* _Problem details_
Below are the records; collect from them each line containing the string "Branch".
======== Input data
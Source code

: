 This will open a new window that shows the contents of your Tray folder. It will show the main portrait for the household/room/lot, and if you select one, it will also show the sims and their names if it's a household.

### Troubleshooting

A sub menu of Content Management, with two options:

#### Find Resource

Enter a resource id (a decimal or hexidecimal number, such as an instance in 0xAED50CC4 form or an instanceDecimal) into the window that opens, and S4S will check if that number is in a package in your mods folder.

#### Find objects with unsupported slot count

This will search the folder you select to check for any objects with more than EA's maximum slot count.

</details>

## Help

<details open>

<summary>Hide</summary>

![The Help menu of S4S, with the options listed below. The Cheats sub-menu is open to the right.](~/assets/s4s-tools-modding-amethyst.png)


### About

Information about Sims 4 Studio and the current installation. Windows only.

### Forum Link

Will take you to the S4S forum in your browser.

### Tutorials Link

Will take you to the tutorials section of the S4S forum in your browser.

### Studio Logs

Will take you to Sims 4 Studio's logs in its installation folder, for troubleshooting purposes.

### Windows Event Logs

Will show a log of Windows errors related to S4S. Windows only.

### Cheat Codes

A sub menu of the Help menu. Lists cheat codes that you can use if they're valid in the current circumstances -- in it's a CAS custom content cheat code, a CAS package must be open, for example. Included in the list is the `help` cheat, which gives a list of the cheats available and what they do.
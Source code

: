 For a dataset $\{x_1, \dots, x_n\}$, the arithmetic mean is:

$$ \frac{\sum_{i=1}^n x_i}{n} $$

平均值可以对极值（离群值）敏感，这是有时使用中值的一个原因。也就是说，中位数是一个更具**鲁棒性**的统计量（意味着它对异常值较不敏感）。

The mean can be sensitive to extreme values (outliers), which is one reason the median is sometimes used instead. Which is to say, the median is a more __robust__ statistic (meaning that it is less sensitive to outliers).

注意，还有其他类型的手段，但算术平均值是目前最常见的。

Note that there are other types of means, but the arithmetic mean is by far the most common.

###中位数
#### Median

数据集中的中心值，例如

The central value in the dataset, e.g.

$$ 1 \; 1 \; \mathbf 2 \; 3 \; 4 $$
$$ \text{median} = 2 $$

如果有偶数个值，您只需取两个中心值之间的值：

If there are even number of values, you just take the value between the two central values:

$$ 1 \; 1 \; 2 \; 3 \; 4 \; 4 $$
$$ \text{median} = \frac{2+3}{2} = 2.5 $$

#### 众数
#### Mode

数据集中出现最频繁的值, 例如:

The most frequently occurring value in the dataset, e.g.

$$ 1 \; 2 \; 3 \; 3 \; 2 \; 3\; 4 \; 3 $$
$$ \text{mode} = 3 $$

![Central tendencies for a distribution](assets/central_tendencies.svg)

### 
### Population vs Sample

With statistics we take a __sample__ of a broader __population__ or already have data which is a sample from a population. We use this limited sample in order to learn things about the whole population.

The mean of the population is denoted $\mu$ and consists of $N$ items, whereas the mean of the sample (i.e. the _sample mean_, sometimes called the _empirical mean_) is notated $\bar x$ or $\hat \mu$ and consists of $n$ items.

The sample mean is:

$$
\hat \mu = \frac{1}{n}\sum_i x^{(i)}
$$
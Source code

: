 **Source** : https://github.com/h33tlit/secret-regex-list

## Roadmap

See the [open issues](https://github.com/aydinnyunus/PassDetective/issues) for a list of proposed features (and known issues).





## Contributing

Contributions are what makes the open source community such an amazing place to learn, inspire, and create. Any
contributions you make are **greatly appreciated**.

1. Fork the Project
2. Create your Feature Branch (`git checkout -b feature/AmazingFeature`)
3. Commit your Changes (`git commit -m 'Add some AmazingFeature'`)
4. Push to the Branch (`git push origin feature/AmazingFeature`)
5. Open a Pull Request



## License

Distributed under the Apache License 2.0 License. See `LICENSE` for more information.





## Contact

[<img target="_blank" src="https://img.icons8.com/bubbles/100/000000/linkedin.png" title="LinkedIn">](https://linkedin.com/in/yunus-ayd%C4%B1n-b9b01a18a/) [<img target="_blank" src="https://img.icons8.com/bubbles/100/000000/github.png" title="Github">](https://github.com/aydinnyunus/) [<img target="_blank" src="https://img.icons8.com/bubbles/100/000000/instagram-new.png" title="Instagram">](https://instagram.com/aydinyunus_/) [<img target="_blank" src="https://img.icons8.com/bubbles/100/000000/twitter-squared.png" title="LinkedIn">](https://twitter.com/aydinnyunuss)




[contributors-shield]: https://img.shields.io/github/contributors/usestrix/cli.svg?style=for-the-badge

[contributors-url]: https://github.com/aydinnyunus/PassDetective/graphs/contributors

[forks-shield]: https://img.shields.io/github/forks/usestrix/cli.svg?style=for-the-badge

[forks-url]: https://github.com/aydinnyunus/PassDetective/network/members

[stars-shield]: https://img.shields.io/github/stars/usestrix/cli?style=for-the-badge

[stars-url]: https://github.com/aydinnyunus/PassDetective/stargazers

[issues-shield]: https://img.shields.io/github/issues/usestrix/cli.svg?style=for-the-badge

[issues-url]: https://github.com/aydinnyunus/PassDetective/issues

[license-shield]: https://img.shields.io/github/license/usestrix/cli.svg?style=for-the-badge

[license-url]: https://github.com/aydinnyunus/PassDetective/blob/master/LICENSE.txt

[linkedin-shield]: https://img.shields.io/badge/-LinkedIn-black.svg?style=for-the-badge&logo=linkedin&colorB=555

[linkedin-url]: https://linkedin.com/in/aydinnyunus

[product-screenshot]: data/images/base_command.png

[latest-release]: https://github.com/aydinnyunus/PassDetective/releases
================
* _Answer section_
2. Create your Feature Branch (`git checkout -b feature/AmazingFeature`)
4. Push to the Branch (`git push origin feature/AmazingFeature`)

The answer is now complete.